第5話

「ナイスアイディア!」

 

翔と高史と誠は同時に叫んだ。異を唱えたのは康宏だ。


「なんで幽霊なんだよ。幽霊ってあれだろ、テレビの中から出てきたりさ、映画で観るようなやつだったりするだろ。人を呪ったりとか、恨んでいたりとか」

 

半袖から見える二の腕に鳥肌が立っている。


「じゃあ康宏は河童と妖怪と幽霊ならどれがいいよ」

 

慎一が訊ねる。


「選択肢それしかないのかよ。どれも嫌だ」


「そんなことを言っていたら、リアル女子には近づけない。俺たちはそのことでずっと嘆き苦しんできたんじゃあないか。これが最後の突破口だ。もしかしたら幽霊の女の子の中から、生きている女友達の電話番号とかアドレスとか聞き出せるかもしれないぞ。どんな縁が未来に繋がっているかわからない。それは生きた人間に限らずだ」

 

慎一は真面目な表情で康宏を説得する。康宏は想像しているのか天井を見上げる。


「縁か……。縁。そうだな。でもやっぱりなぁ」 

 

高史も説得を試みる。


「幽霊ってもともとは人間だ。だから人間のルールを知っている。河童や妖怪よりは良くないか? 映画は怖く魅せようと誇張されているだけで話せば通じる幽霊だっているはずさ。いると信じている。それに女の子だ。女の子が待っているんだぞ。未練があってこの世にとどまっているのであれば優しく慰めてあげようじゃないか。男を見せるチャンスだ」

 

康宏は妄想したのか、ニヤつきはじめた。


「やってみるか」

 

よく異を唱えるくせにすぐに説得できてしまうのが、康宏の美点であり欠点でもある。


「で、具体的にどうすればいいんだ。俺、幽霊なんて見たことねえよ」

 

誠が言った。


「俺もない」と翔。


「高史は」

 

慎一が訊ねる。ふと、遠い昔に見た幽霊のことを思い出した。


「小さい頃に一度だけ……」


「女か」

 

誠が目を光らせる。


「人のよさそうなオッサンだった。親と遊園地へ行った帰り道、地元の神社付近をウロウロしていて。ちょっと精神の壊れた幽霊だった」

 

小三の時だ。絵に見る七福神の布袋くらい腹の丸々とした優しそうなおじさんが困っているように思えたので、親切のつもりで話をかけてみると、方向音痴なのだと言っていた。

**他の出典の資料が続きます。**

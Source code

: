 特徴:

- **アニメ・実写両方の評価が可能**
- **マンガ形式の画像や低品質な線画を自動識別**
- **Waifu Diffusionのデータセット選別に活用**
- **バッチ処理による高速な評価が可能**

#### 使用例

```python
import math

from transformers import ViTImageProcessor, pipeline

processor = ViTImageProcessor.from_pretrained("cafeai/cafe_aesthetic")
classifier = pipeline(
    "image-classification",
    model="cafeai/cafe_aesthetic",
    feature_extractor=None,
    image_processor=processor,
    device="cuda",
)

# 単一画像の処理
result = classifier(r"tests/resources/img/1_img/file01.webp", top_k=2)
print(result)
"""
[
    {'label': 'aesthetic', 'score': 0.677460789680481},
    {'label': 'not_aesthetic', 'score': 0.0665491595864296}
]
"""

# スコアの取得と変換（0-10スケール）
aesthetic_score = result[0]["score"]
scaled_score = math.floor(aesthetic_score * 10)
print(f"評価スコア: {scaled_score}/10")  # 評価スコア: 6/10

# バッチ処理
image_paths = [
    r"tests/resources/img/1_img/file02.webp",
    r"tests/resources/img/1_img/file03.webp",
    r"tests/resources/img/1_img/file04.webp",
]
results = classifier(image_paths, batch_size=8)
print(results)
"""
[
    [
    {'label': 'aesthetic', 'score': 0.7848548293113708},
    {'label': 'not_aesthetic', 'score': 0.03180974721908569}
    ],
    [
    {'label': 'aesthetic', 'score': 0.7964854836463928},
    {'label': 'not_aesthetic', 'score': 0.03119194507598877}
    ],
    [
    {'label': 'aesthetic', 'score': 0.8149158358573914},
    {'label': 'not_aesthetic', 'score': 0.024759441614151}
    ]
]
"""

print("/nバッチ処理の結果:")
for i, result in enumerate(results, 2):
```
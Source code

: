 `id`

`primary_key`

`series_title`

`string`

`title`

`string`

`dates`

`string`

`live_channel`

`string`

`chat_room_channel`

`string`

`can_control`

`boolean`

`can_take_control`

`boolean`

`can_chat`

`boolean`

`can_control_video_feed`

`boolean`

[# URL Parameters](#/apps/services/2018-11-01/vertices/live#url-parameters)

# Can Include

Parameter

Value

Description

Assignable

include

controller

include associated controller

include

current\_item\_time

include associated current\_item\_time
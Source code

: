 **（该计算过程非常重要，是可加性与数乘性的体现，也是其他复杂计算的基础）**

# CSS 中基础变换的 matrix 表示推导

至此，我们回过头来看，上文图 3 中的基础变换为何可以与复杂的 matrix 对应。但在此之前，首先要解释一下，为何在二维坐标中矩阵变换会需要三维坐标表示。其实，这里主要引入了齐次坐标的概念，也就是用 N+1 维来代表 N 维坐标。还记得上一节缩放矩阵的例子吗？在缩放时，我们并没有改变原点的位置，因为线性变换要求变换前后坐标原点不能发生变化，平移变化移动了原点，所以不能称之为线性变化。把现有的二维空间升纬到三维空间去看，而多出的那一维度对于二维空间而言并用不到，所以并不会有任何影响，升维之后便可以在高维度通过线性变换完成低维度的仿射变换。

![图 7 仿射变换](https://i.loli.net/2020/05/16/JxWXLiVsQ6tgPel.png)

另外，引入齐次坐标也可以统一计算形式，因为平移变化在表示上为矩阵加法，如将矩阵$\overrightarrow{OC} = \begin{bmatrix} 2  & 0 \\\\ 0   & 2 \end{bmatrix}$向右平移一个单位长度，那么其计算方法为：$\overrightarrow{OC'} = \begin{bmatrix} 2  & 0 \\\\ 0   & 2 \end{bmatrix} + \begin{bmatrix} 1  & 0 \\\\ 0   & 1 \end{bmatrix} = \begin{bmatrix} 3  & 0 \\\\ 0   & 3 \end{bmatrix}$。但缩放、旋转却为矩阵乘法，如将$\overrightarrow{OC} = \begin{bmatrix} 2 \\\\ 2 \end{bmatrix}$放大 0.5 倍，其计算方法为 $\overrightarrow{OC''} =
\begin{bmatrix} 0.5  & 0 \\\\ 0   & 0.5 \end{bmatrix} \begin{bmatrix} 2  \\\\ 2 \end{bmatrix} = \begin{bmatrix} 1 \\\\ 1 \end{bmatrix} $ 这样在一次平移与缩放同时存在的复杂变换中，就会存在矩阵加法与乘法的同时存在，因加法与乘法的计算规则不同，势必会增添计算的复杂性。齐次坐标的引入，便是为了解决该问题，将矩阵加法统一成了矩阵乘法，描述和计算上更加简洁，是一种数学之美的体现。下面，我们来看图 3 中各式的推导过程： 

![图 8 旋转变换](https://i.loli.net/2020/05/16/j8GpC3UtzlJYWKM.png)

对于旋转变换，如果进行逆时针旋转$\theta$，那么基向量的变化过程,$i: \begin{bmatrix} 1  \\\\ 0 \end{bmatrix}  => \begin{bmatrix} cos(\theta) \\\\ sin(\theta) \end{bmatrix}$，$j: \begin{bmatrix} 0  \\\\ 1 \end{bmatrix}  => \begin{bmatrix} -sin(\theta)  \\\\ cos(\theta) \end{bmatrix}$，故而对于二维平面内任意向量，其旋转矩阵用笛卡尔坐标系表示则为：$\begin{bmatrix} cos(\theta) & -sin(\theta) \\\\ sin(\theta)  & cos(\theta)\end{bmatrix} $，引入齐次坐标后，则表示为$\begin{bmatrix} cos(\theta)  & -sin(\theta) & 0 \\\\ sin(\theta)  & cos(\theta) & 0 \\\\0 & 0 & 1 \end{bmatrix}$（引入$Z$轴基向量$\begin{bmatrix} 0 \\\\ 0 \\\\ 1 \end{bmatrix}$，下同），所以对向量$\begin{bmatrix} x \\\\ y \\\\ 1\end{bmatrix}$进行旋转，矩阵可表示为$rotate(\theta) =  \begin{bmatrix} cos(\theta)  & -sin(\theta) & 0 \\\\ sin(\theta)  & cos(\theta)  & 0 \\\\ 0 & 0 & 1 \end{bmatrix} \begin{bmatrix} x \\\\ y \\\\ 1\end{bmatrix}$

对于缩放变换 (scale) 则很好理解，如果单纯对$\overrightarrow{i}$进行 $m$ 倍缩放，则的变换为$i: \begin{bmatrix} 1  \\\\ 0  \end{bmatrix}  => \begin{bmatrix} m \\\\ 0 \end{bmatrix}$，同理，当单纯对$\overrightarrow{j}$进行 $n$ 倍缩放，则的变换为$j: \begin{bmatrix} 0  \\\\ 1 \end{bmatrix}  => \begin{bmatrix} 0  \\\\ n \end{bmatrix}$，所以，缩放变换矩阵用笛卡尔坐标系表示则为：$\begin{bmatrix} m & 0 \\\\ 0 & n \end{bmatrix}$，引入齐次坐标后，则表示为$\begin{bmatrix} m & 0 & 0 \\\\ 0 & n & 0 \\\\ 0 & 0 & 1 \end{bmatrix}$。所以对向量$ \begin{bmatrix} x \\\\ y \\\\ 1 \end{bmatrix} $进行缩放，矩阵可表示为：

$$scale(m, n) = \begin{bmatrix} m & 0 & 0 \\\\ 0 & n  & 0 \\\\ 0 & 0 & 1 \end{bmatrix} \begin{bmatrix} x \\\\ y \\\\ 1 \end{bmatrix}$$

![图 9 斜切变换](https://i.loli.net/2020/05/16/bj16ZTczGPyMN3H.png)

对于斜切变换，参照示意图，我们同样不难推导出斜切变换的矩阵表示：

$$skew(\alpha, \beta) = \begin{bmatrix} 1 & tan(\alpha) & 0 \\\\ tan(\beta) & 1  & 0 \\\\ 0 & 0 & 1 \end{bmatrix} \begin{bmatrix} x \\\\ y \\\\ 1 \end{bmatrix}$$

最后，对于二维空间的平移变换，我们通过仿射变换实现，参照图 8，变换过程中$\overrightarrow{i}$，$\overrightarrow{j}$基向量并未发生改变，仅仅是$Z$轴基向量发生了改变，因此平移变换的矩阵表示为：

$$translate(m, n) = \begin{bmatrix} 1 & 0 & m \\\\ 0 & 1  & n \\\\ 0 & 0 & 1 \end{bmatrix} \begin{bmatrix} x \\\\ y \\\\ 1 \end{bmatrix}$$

どこへ行こうとしているのかと訊ねても、方向音痴であるのだと自慢気に語っていた。


なんと反応してよいのかわからずにいると、私がいないといろいろとピンチでまずいんです。どうしたらいいでしょうかと訊ねてきた。


なにがまずいのですかと訊ねた瞬間、遠く先を歩いていた親が慌てて戻ってきて、なにを立ち止まり一人でぶつぶつ呟いているのかと叱られた。


そこで幽霊であることに気づいたのだ。


「なぁんだオッサンか。つまらないな」


慎一は椅子の背もたれに寄りかかり上体を反らす。高史は慎一に言った。


「そういうおまえはどうなんだ」


「俺もオッサン。二回くらい見たけど、幽霊だったと気づいたのはずっとあと。康宏は」


「小袖の座敷わらしっぽいのなら、中学の時家で一回。時々食い物がなくなってた」


「女じゃないか。いいなぁ」

 

康宏を除いた全員が叫んだ。


「俺はロリコンじゃねえぞ。言葉すら交わしたことがねえよ。でもま、そのおかげかどうかはわからないけど、父親の給料はものすごくよくなったみたいだ。あの時話しかけて仲良くしていれば今頃両手に花だったのかな」

 

今は見ないらしい。


慎一は立ち上がった。なにかを決意した時いつも立ち上がるのだ。


「全員平等に幽霊を見ることが必要条件になるな。まずは霊感を高めよう。じゃあ早速オカルト研究部に行くぞ」

 

全員で立ち上がる。メンバーは常に一心同体であり心の友であり、リーダーには快くついていく、これは四年をかけてメンバーの心の神髄にまでいき渡った共通の価値観であり絆である。


「オカルト研究部に知り合いはいるのか」

 

高史が言うと慎一はふっと笑った。